WHAT YOU WILL DO: The lines to repeat are those below from the one containing "<h4>INTRODUCTION TO R </h4>" down to the one containing "java is the", both included; reproduce them exactly and nothing else.

DATASET RECORDS:
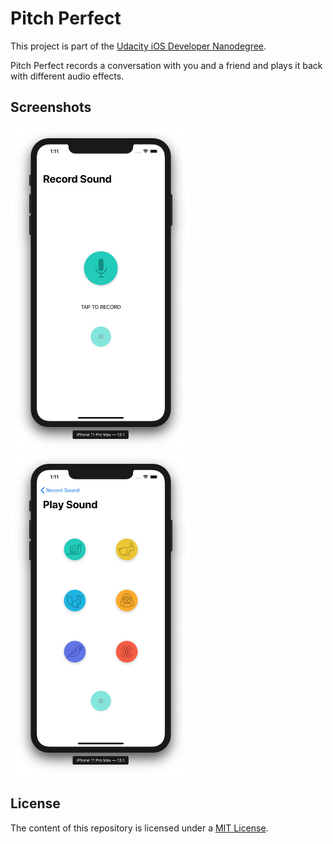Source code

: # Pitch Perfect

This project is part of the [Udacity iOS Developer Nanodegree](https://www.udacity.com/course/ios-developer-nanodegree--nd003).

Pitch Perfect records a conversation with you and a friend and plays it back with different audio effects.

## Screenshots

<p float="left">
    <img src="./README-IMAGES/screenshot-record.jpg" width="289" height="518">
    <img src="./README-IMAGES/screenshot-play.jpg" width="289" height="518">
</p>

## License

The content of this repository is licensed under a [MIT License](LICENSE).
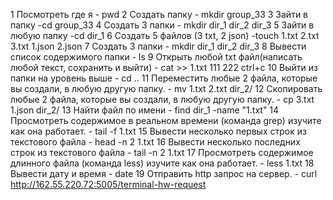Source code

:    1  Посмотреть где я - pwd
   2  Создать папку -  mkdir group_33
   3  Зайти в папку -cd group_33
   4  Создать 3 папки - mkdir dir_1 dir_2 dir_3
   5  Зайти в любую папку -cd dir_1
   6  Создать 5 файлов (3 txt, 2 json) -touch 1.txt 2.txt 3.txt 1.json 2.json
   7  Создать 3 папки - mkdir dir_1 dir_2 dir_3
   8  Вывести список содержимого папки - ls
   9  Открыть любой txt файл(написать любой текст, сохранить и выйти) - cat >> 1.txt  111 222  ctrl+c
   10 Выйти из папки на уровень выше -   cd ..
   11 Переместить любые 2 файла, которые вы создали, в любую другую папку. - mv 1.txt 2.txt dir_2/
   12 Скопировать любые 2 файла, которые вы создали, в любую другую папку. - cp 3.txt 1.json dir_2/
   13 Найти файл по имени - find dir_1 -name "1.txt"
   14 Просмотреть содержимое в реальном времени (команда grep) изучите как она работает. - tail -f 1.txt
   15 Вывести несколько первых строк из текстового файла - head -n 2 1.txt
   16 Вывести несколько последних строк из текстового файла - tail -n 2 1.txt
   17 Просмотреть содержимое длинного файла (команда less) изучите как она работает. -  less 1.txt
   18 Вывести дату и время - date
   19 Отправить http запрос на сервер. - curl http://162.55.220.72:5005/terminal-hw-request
...
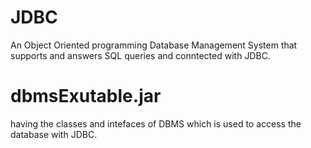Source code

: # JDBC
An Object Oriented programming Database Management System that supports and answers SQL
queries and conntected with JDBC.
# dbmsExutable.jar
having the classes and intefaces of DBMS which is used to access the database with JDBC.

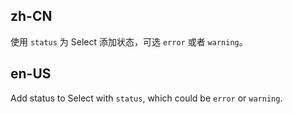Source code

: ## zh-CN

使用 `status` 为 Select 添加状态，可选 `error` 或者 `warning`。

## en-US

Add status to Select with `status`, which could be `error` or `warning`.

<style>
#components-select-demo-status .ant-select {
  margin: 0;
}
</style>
* * *
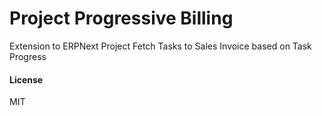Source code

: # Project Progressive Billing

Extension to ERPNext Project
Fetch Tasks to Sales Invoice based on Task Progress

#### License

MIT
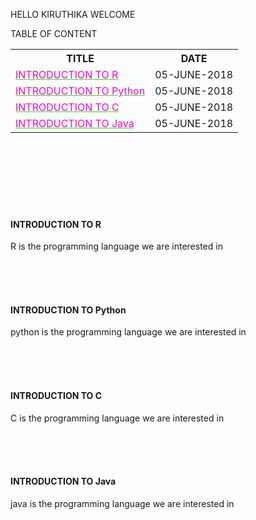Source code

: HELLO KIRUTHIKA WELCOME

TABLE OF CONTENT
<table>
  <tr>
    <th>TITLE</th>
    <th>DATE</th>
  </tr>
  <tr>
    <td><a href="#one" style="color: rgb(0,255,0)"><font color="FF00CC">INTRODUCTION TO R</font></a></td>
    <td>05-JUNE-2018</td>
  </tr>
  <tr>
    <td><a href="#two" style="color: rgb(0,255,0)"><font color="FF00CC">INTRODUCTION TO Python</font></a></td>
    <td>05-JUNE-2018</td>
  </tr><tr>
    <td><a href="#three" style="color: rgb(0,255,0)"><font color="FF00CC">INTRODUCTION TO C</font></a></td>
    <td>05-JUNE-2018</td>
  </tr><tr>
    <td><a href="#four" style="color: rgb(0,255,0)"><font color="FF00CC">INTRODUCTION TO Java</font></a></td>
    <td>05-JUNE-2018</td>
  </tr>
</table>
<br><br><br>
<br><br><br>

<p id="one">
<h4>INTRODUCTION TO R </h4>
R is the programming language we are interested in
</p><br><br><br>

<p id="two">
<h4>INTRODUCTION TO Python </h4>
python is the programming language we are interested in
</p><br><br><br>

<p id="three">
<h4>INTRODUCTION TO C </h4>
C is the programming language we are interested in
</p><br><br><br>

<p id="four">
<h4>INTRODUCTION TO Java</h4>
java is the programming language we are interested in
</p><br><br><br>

WRITTEN REPLY:
<h4>INTRODUCTION TO R </h4>
R is the programming language we are interested in
</p><br><br><br>

<p id="two">
<h4>INTRODUCTION TO Python </h4>
python is the programming language we are interested in
</p><br><br><br>

<p id="three">
<h4>INTRODUCTION TO C </h4>
C is the programming language we are interested in
</p><br><br><br>

<p id="four">
<h4>INTRODUCTION TO Java</h4>
java is the programming language we are interested in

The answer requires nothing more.